##### Data section #####

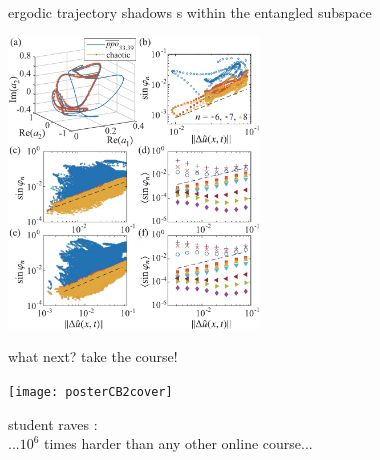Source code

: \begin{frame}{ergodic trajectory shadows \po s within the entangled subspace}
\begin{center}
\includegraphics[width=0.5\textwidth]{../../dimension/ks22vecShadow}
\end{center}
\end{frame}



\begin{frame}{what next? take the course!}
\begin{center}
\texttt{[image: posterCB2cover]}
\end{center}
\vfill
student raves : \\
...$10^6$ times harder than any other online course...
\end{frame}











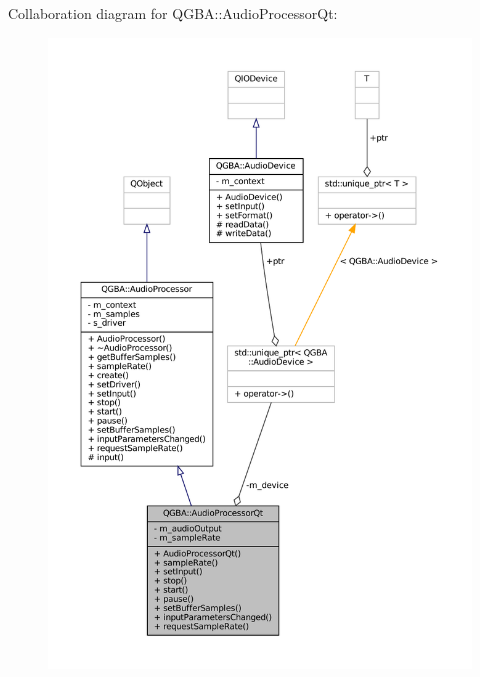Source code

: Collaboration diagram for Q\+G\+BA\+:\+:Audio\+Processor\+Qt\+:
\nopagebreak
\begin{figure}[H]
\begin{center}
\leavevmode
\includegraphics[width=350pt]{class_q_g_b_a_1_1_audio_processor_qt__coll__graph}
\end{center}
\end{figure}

#####
##### Data section #####

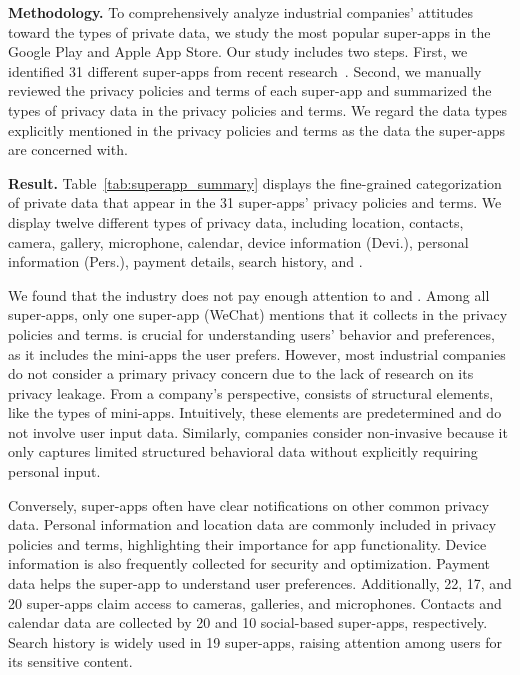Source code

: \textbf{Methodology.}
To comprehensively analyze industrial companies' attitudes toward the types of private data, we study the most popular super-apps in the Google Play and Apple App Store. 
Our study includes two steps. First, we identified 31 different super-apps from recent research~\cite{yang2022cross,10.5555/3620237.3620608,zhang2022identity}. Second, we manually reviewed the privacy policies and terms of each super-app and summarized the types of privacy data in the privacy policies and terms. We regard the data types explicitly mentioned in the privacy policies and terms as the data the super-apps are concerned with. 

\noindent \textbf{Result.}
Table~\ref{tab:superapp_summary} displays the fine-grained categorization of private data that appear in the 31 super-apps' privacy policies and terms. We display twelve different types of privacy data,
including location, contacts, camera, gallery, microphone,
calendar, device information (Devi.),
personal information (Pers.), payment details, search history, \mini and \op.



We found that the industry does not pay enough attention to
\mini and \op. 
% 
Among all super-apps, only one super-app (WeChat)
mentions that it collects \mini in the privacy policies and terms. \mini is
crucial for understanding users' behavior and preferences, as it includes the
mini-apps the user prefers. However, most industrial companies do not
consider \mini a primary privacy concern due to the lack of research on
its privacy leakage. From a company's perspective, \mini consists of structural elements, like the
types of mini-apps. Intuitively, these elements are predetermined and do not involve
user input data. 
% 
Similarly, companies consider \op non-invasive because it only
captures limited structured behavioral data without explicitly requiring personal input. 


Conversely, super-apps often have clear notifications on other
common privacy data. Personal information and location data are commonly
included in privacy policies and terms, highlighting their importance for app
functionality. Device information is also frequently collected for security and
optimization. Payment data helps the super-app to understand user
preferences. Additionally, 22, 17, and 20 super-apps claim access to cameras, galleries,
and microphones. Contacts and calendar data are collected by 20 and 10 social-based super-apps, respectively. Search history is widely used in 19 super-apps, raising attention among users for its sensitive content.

#####
##### Data section #####

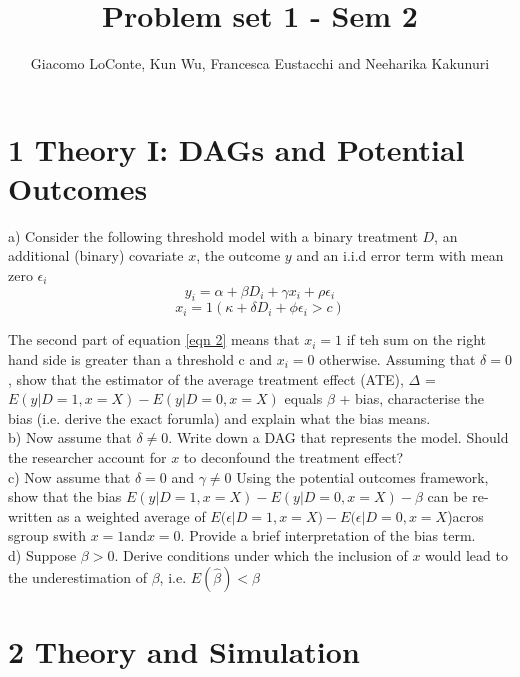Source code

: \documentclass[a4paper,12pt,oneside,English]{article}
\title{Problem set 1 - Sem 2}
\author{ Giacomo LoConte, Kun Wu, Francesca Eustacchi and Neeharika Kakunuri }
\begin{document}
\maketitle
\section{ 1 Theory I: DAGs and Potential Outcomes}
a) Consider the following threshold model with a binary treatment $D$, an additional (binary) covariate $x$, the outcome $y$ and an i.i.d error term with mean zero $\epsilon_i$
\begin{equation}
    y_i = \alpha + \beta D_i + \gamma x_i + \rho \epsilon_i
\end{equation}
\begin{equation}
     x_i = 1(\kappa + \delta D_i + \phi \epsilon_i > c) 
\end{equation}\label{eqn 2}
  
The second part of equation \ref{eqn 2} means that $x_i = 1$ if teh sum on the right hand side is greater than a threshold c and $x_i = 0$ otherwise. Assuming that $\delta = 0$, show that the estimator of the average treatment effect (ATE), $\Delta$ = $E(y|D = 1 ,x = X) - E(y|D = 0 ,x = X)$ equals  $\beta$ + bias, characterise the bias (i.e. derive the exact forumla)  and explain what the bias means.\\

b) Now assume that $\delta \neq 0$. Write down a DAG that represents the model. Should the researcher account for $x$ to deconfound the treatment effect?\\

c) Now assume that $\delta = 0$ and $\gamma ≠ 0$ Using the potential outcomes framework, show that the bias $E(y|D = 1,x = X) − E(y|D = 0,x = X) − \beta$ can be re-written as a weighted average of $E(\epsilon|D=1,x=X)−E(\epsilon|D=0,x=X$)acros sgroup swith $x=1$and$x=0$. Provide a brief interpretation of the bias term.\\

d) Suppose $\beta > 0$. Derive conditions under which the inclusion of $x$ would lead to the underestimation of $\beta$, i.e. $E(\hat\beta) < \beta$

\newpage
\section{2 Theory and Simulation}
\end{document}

#####

▶ **Instructions for the task**:
Across all the entries above, how many lines have the word "threshold" in them? Only the number, please.

▶ **Answer box**:
2